If you’re driving in the California’s Central Valley, it is impossible not to notice our state’s unique seasonal phenomenon – the almond trees in bloom! California’s 1.39 million acres of almond trees are currently in full-force in bloom marking the world’s largest pollination event.

February 2020’s unusually warm weather pattern has contributed to an extra special bloom season labeled the “super bloom”.

“Many are considering this to be a ‘super bloom’ since the weather has been so warm,” said Ali Cox, CEO. “This means you see all of the varieties blooming at the same time.”

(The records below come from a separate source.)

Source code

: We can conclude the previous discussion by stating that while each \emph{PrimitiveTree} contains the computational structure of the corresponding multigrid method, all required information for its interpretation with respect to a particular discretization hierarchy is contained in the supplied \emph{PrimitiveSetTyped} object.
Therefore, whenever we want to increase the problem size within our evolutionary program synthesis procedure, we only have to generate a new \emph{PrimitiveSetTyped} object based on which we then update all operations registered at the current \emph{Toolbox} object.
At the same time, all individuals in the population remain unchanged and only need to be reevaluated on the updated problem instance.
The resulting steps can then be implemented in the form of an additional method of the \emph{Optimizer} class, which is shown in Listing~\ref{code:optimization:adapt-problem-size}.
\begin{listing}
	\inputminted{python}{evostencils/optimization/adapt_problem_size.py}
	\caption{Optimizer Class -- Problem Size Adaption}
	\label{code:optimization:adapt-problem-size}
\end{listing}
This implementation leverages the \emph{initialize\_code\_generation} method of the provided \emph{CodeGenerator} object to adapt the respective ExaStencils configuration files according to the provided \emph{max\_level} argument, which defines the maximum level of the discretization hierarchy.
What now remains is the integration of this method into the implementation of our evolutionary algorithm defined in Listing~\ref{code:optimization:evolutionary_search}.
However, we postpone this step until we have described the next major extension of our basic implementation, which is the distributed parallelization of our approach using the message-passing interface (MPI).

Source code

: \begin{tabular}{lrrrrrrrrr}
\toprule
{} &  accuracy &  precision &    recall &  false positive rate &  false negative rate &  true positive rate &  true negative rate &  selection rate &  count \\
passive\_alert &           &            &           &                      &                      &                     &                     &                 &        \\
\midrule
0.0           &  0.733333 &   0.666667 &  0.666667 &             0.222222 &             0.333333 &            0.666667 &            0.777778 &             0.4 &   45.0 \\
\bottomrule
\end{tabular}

In most orchards, there are different varieties planted from row to row. With different varieties come different maturity patterns (including bloom dates based on weather). This year’s super bloom is occurring because almost all almond varieties are starting to bloom at around the same time due to recent warm weather patterns.

What is bloom?

Bloom is the time when almond trees are emerging from dormancy and their buds begin to blossom, usually from mid-February to mid-March. While some almond tree varieties are self-pollinating, most blossoms must be pollinated by honeybees and will turn into almonds as the trees continue their production cycle. Almond blossoms have a sweet fragrant and are white or blush in color.

Because of California’s Mediterranean climate, the state is one of the few places in the world where almond trees can thrive – growing 80% of the world’s almonds according to the California Almond Board. Almonds play a critical role in California’s economy as they are responsible for 104,000 jobs and contribute $11 billion to the states GDP.

What does bloom mean for us?

For some, bloom season marks the start of spring. For our clients, bloom season typically is a season of preparation. Preparation can range from field and groundwork to crop estimates. Since pollinated blooms eventually mature into almonds, crop estimates can be determined by counting the number of blooms.  

At AC&C, we like to use the bloom season for content gathering! The blooms make for a beautiful backdrop for ag client team photos or headshots, photos for social media or graphic design, and drone imagery. There’s nothing quite like a drone video of the almond trees in full bloom!

As you’re driving around these next few weeks, especially in Stanislaus and San Joaquin counties – the counties with the heaviest almond tree concentration, be sure to roll the window down to take in the sweet smell of the blossoms. Take a moment to appreciate the special experience that most will never see and that rivals Washington D.C.’s cherry tree blooms. California agriculture makes for a beautiful backyard!